I must be careful not to fall into the river in this mist.
I
walked on, more carefully now, and the noise got louder. Now it did not sound
like a river anymore. There were individual sounds in the middle of the
roaring. Each sound got louder, rumbling and shaking and then fading away. There
was a dirty, sharp smell in the air. Now I could hear the sound of cars and
trucks. I went closer. I came to the top of a green grass slope and there it
was in front of me. The road was incredible. On my side of it there were three
lines of traffic going from right to left. Then there was a low metal barrier,
and another three lines of traffic going from left to right. The cars and the
trucks were moving very fast. I walked down to the edge of the road and put out
my hand to stop the traffic, so I could cross, but the traffic did not stop. A
truck blew its horn at me, and I had to step back.
I
waited for a gap in the traffic and then I ran across to the center of the
road. I climbed over the metal barrier. This time a great many car horns were
blown at me. I ran across, and up the green grass bank at the other side of the
road. I sat down. I was out of breath. I watched the traffic racing past below
me, three lines in one direction and three lines in the other. If I was telling
this story to the girls from back home they would be saying,
Okay, it was the morning, so the people were traveling to work in
the fields. But why do the people who are driving from right to left not
exchange their fields with the people who are driving from left to right? That
way everyone could work in the fields near to their homes.
And then I
would just shrug because there are no answers that would not lead to more
foolish questions, like
What
is an office and what crops can you grow in it?
I
just fixed the motorway in my mind as a place I could run back to and kill
myself very easily if the men suddenly came, and then I stood up and carried on
going. I walked for another hour across fields. Then I came to some small
roads, and these roads had houses on them. I was amazed when I saw them.

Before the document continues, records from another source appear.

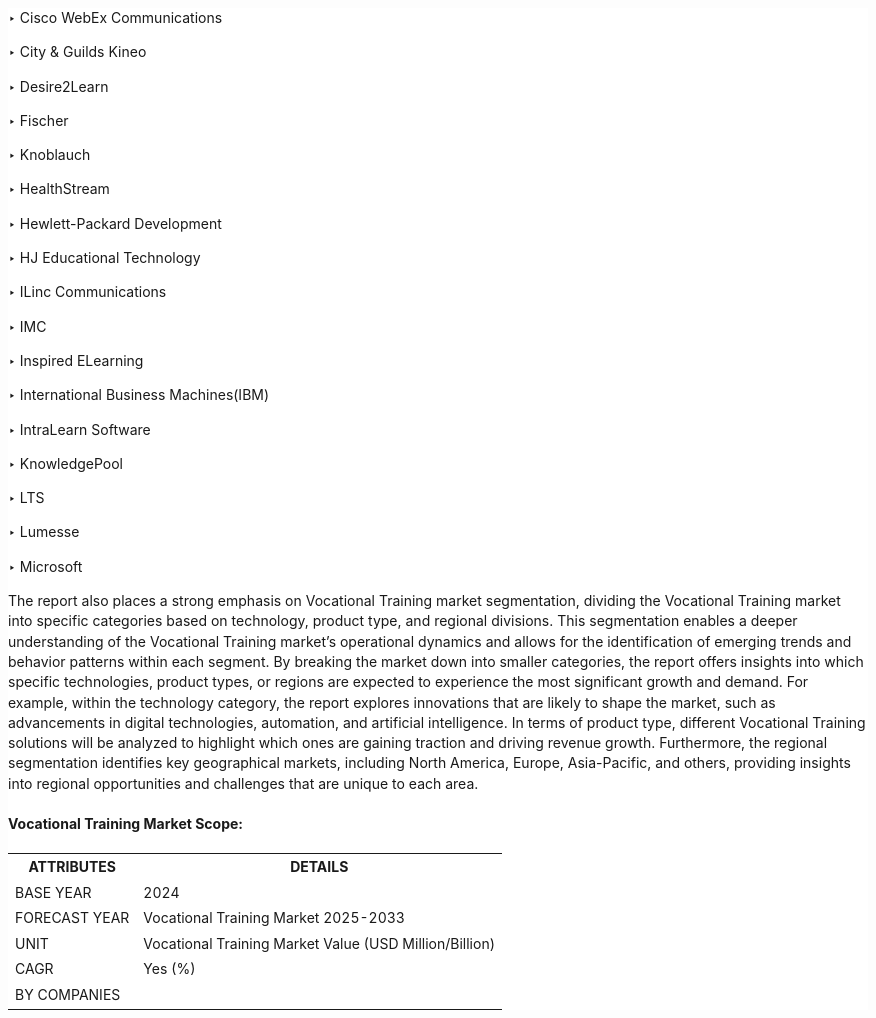 ‣ Cisco WebEx Communications

‣ City & Guilds Kineo

‣ Desire2Learn

‣ Fischer

‣ Knoblauch

‣ HealthStream

‣ Hewlett-Packard Development

‣ HJ Educational Technology

‣ ILinc Communications

‣ IMC

‣ Inspired ELearning

‣ International Business Machines(IBM)

‣ IntraLearn Software

‣ KnowledgePool

‣ LTS

‣ Lumesse

‣ Microsoft

The report also places a strong emphasis on Vocational Training market segmentation, dividing the Vocational Training market into specific categories based on technology, product type, and regional divisions. This segmentation enables a deeper understanding of the Vocational Training market’s operational dynamics and allows for the identification of emerging trends and behavior patterns within each segment. By breaking the market down into smaller categories, the report offers insights into which specific technologies, product types, or regions are expected to experience the most significant growth and demand. For example, within the technology category, the report explores innovations that are likely to shape the market, such as advancements in digital technologies, automation, and artificial intelligence. In terms of product type, different Vocational Training solutions will be analyzed to highlight which ones are gaining traction and driving revenue growth. Furthermore, the regional segmentation identifies key geographical markets, including North America, Europe, Asia-Pacific, and others, providing insights into regional opportunities and challenges that are unique to each area.

<h4>Vocational Training Market Scope:</h4>
<table>
<tr>
<th>ATTRIBUTES</th>
<th>DETAILS</th>
</tr>
<tr>
<td>BASE YEAR</td>
<td>2024</td>
</tr>
<tr>
<td>FORECAST YEAR</td>
<td>Vocational Training Market 2025-2033</td>
</tr>
<tr>
<td>UNIT</td>
<td>Vocational Training Market Value (USD Million/Billion)</td>
<tr>
<td>CAGR</td>
<td>Yes (%)</td>
</tr>
</tr>
<tr>
<td>BY COMPANIES</td>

They
were two stories high and made out of strong red bricks. They had sloping roofs
with neat rows of tiles on them. They had white windows, and there was glass in
all of them. Nothing was broken. All the houses were very smart, and each one
looked like the next. In front of nearly every house there was a car. I walked
along the street and I stared at the shining rows of them. These were beautiful
cars, sleek and shining, not the kind of vehicles we saw where I came from. In
my village there were two cars, one Peugeot and one Mercedes. The Peugeot came
before I was born. I know this because the driver was my father, and my village
was the place where his Peugeot coughed twice and died in the red dust. He went
into the first house in the village to ask if they had a mechanic. They did not
have a mechanic but what they did have was my mother, and my father realized he
needed her more than he needed a mechanic in any case, and so he stayed. The
Mercedes arrived when I was five years old. The driver was drunk, and he
crashed into my father’s Peugeot, which was still standing exactly how my
father had left it except that the boys had taken one of its tires away to use
as the seat of the swing on the limba tree. The driver of the Mercedes got out
and he walked over to the first house and met my father there and he said,
Sorry.
And my father smiled at him and said,
We
should be
thanking you, sir, you have really put our village on the map, this is our very
first road traffic accident.
And the driver of that Mercedes, he
laughed, and he stayed too, and he became great friends with my father, so much
that I called him my uncle. And my father and my uncle lived very happily in
that place until the afternoon when the men came and shot them.